- **WHAT TO WORK ON**: Examine each line of the data. Copy those that contain the string "size".

- **TASK MATERIAL**:

---

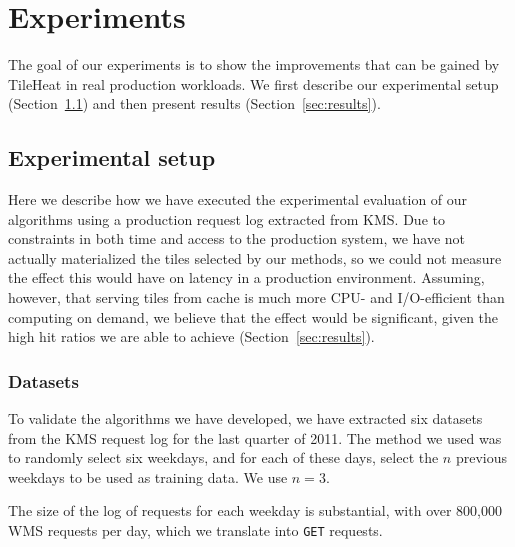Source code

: \documentclass[11pt, oneside]{report}
\begin{document}
\section{Experiments}
\label{sec:experiments}

The goal of our experiments is to show the improvements that can be gained by TileHeat in real production workloads. We first describe our experimental setup (Section~\ref{sec:setup}) and then present results (Section~\ref{sec:results}).  

\subsection{Experimental setup}
\label{sec:setup}

Here we describe how we have executed the experimental evaluation of our algorithms using a production request log extracted from KMS. Due to constraints in both time and access to the production system, we have not actually materialized the tiles selected by our methods, so we could not measure the effect this would have on latency in a production environment. Assuming, however, that serving tiles from cache is much more CPU- and I/O-efficient than computing on demand, we believe that the effect would be significant, given the high hit ratios we are able to achieve (Section~\ref{sec:results}). 

\subsubsection{Datasets}
\label{sec:datasets}
To validate the algorithms we have developed, we have extracted six datasets from the KMS request log for the last quarter of 2011. The method we used was to randomly select six weekdays, and for each of these days, select the $n$ previous weekdays to be used as training data. We use $n=3$. 

%

The size of the log of requests for each weekday is substantial, with over 800,000 WMS requests per day, which we translate into \texttt{GET} requests. 
\end{document}
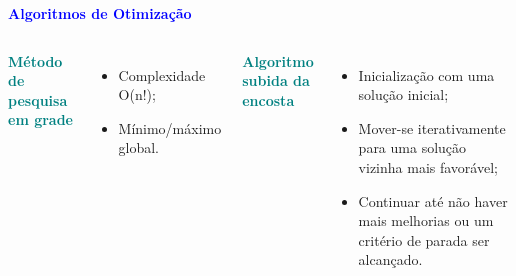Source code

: \documentclass[aspectratio=169]{beamer}
\begin{document}
\begin{frame}{\textcolor{blue}{\textbf{Algoritmos de Otimização}}}

\begin{columns}
\textcolor{teal}{\textbf{Método de pesquisa em grade}}

\begin{itemize}[label={}]
	\item Complexidade O(n!);
	\item Mínimo/máximo global.
\end{itemize}


 

\vspace*{-3.05cm}

\textcolor{teal}{\textbf{Algoritmo subida da encosta}}
\begin{itemize}[label={}]
	\item Inicialização com uma solução inicial;
	\item \justifying Mover-se iterativamente para uma solução vizinha mais favorável;
	\item \justifying Continuar até não haver mais melhorias ou um critério de parada ser alcançado.
\end{itemize}

\end{columns}

\end{frame}
\end{document}
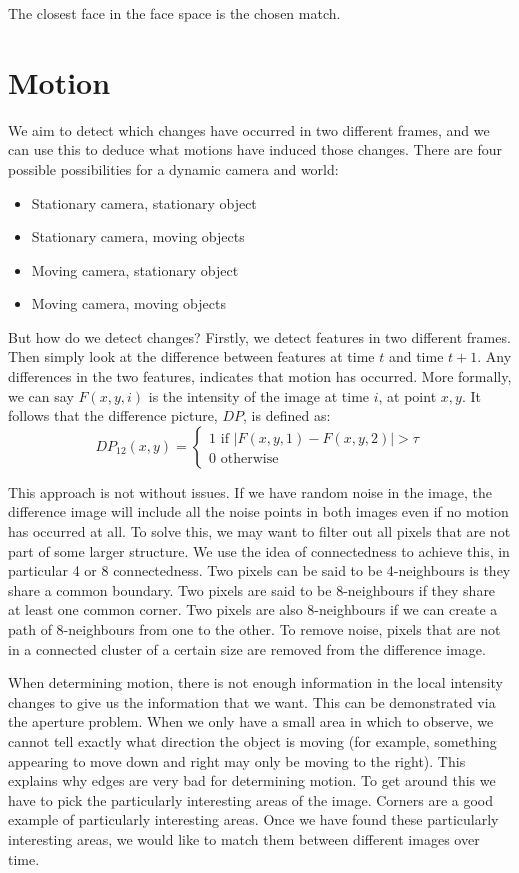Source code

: \documentclass{article}
\begin{document}
	The closest face in the face space is the chosen match.
	\section{Motion}
	We aim to detect which changes have occurred in two different frames, and we can use this to deduce what motions have induced those changes. There are four possible possibilities for a dynamic camera and world:
	\begin{itemize}
		\item Stationary camera, stationary object
		\item Stationary camera, moving objects
		\item Moving camera, stationary object
		\item Moving camera, moving objects
	\end{itemize}
	
	But how do we detect changes? Firstly, we detect features in two different frames. Then simply look at the difference between features at time $t$ and time $t + 1$. Any differences in the two features, indicates that motion has occurred. More formally, we can say $F(x, y, i)$ is the intensity of the image at time $i$, at point $x, y$. It follows that the difference picture, $DP$, is defined as:
	\[ DP_{12}(x, y) = \begin{cases}
		1 \text{ if } |F(x, y, 1) - F(x, y, 2)| > \tau \\
		0 \text{ otherwise}
		\end{cases} \]
		
	This approach is not without issues. If we have random noise in the image, the difference image will include all the noise points in both images even if no motion has occurred at all. To solve this, we may want to filter out all pixels that are not part of some larger structure. We use the idea of connectedness to achieve this, in particular 4 or 8 connectedness. Two pixels can be said to be 4-neighbours is they share a common boundary. Two pixels are said to be 8-neighbours if they share at least one common corner. Two pixels are also 8-neighbours if we can create a path of 8-neighbours from one to the other. To remove noise, pixels that are not in a connected cluster of a certain size are removed from the difference image.
	
	\par 
	When determining motion, there is not enough information in the local intensity changes to give us the information that we want. This can be demonstrated via the aperture problem. When we only have a small area in which to observe, we cannot tell exactly what direction the object is moving (for example, something appearing to move down and right may only be moving to the right). This explains why edges are very bad for determining motion. To get around this we have to pick the particularly interesting areas of the image. Corners are a good example of particularly interesting areas. Once we have found these particularly interesting areas, we would like to match them between different images over time.
	
\end{document}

---

- **SOLVED PROBLEM**:
The size of the log of requests for each weekday is substantial, with over 800,000 WMS requests per day, which we translate into \texttt{GET} requests. 
	This approach is not without issues. If we have random noise in the image, the difference image will include all the noise points in both images even if no motion has occurred at all. To solve this, we may want to filter out all pixels that are not part of some larger structure. We use the idea of connectedness to achieve this, in particular 4 or 8 connectedness. Two pixels can be said to be 4-neighbours is they share a common boundary. Two pixels are said to be 8-neighbours if they share at least one common corner. Two pixels are also 8-neighbours if we can create a path of 8-neighbours from one to the other. To remove noise, pixels that are not in a connected cluster of a certain size are removed from the difference image.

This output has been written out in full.